Consider the advertising, however, as the inedible red stuff you’re inevitably confronted with whenever you want to get to the cheesy goodness of Edam. The beta features an HD video review of Bad Company 2. We gazed upon what OPM had created, and we were well pleased. Lots of gameplay footage, and no self important presenter to be seen (though a dev did appear briefly in a tidy little box to have a natter). Whenever the game was compared to another – and this happened elsewhere too – the game(s) in question were shown in a picture – in – picture style, though it seems that the team only did this because they could.
The script in both the Bad Company 2 review and the two previews is top notch; though it must be said that Lucy Porter’s delivery of the jokes is sometimes a little flat (though never enough to stop you laughing). It’s good to be reminded that there are still journalists out there who can tell you about a game, and keep a smile on your face while they’re doing it.

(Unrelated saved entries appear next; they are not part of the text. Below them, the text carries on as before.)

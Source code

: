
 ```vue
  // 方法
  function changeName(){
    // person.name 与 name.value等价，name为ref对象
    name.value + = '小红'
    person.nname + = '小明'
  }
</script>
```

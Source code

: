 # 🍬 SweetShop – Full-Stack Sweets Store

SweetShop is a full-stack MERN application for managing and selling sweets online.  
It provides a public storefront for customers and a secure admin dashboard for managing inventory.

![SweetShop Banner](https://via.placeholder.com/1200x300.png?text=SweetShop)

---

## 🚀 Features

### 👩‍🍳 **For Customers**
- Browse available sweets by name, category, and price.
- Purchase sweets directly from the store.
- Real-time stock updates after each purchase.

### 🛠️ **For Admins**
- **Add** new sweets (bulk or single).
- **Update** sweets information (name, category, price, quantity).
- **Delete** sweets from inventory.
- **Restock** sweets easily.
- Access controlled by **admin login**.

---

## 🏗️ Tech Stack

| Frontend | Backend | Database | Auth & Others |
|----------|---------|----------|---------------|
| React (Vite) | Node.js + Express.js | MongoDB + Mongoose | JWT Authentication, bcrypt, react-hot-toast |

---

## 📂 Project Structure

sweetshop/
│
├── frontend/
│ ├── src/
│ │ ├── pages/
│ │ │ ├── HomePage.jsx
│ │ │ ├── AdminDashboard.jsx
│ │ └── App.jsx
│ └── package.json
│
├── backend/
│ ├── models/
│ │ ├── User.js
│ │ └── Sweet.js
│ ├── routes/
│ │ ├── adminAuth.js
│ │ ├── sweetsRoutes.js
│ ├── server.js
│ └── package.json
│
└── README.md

An excellent idea included here, is the roundup of PSN downloadable games, including Minis. If you have a PS3 and an internet connection, then surely at least once or twice one such title has caught your eye, and you’ve said to yourself ‘Hmm, I dunno, it sounds good; but I just can’t tell from one picture and some advertising gumpf’. FirstPlay allows you to see some of the latest titles in action, and in the beta brings what they consider to be the best one to your attention in particular. Of course, the upshot of all this will probably be you saying to yourself ‘Hmm, I dunno…’.

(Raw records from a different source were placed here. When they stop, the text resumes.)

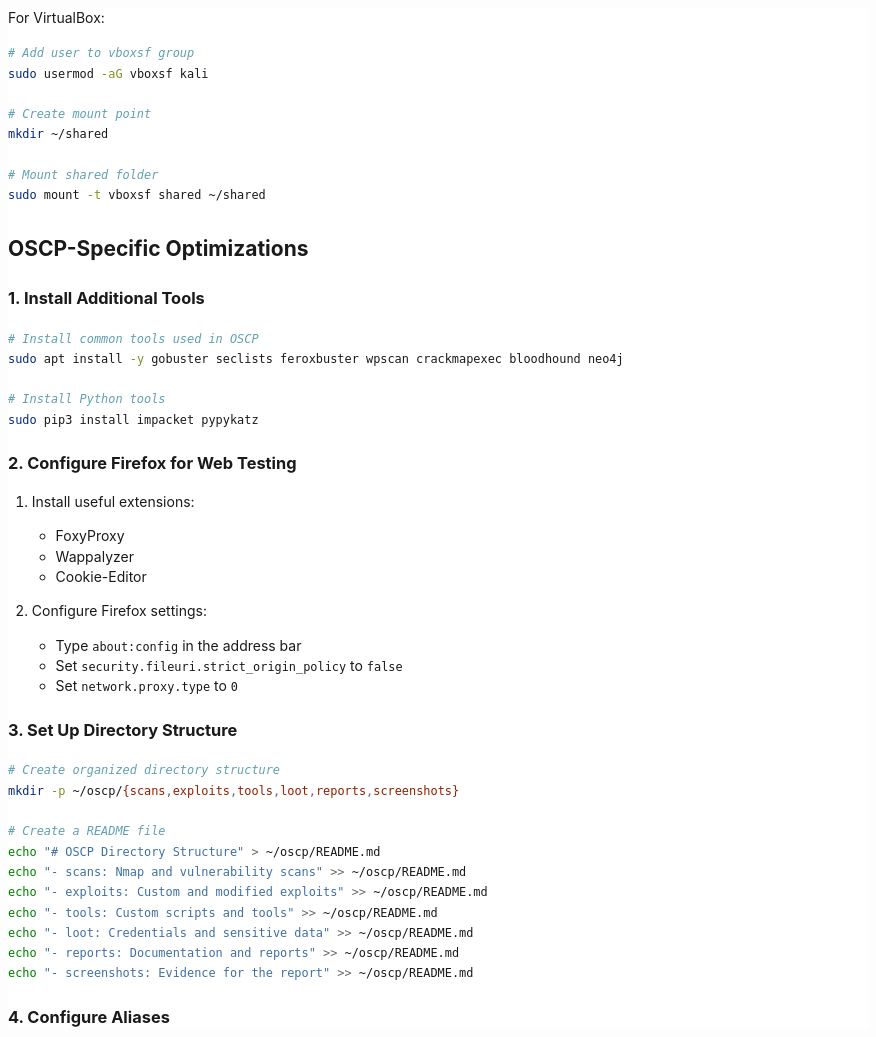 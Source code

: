 For VirtualBox:
```bash
# Add user to vboxsf group
sudo usermod -aG vboxsf kali

# Create mount point
mkdir ~/shared

# Mount shared folder
sudo mount -t vboxsf shared ~/shared
```

## OSCP-Specific Optimizations

### 1. Install Additional Tools

```bash
# Install common tools used in OSCP
sudo apt install -y gobuster seclists feroxbuster wpscan crackmapexec bloodhound neo4j

# Install Python tools
sudo pip3 install impacket pypykatz
```

### 2. Configure Firefox for Web Testing

1. Install useful extensions:
   - FoxyProxy
   - Wappalyzer
   - Cookie-Editor

2. Configure Firefox settings:
   - Type `about:config` in the address bar
   - Set `security.fileuri.strict_origin_policy` to `false`
   - Set `network.proxy.type` to `0`

### 3. Set Up Directory Structure

```bash
# Create organized directory structure
mkdir -p ~/oscp/{scans,exploits,tools,loot,reports,screenshots}

# Create a README file
echo "# OSCP Directory Structure" > ~/oscp/README.md
echo "- scans: Nmap and vulnerability scans" >> ~/oscp/README.md
echo "- exploits: Custom and modified exploits" >> ~/oscp/README.md
echo "- tools: Custom scripts and tools" >> ~/oscp/README.md
echo "- loot: Credentials and sensitive data" >> ~/oscp/README.md
echo "- reports: Documentation and reports" >> ~/oscp/README.md
echo "- screenshots: Evidence for the report" >> ~/oscp/README.md
```

### 4. Configure Aliases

The highlight of this final beta episode is possibly the Singstar section. Here, the OPM team count down what they consider to be the best ten submissions they’ve had. They talk over the singing until the clip is almost finished, but that doesn’t really matter. You can still tell that some of them are surprisingly good but, in this particular episode, that doesn’t matter either. One of the clips was a woman singing a Gwen Stefani (and therefore terrible) song. Why does this stick in our mind? Not because it was number one, which it wasn’t – but it should have been. Why? Because there was somebody dressed as Chewbacca riding a bicycle. Come on! A video with that image in it should be number one, no matter what the context.
Was the woman any good? We can’t remember; all we remember is the image of Chewbacca riding a bicycle around her living room. Sort of like that dream Luke had when he swallowed the Listerine…

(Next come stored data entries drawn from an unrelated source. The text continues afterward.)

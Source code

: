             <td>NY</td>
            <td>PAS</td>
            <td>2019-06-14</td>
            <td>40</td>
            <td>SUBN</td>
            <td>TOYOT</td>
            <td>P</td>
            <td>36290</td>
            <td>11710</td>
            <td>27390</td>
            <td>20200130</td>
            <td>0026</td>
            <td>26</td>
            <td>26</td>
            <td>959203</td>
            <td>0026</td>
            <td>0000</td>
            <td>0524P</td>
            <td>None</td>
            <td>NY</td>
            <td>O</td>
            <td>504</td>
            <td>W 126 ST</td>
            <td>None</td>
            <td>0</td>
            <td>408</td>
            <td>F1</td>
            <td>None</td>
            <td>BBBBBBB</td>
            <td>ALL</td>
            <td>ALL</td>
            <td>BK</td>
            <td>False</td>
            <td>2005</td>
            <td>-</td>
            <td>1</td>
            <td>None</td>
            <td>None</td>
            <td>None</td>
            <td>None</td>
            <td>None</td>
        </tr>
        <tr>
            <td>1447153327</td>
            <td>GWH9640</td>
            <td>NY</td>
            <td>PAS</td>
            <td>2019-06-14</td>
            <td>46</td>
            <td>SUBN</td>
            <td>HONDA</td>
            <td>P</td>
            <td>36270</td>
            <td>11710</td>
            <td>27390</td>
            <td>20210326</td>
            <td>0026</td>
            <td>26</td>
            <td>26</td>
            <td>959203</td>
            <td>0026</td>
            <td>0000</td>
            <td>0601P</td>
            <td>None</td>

Incidentally all the featured entrants had their PSN IDs displayed and, this being Singstar, there were plenty of ladies taking part. We shudder to think how many ‘u r hot pls axept my friend request’ messages have already been sent.
There’s also a movie review, and a video store roundup. Whenever a chosen movie or game that can be downloaded from the PlayStation Store crops up, a message appears cheerfully telling you that you can press Triangle to go straight to the Store and buy/rent it. You can’t actually hear the ‘ker-ching!’, but you know it’s around somewhere.
So from Future’s point of view it’s a fresh, new, potentially very profitable venture with no direct competition. From the proletariat – sorry, from our point of view – it’s actually shaping up to be a quality product, and we’re promised that future episodes will include exclusive downloads. You might think it rather cheeky that you’re still expected to pay with all the (mostly unavoidable) advertising, but it clearly wasn’t made on the cheap; and each weekly episode will cost just 99p. Subscribers can get “90 days” of FirstPlay for £8.99.
The first episode hits the PlayStation Store Thursday 8th April, and we’ll give you our two shillings on that as well.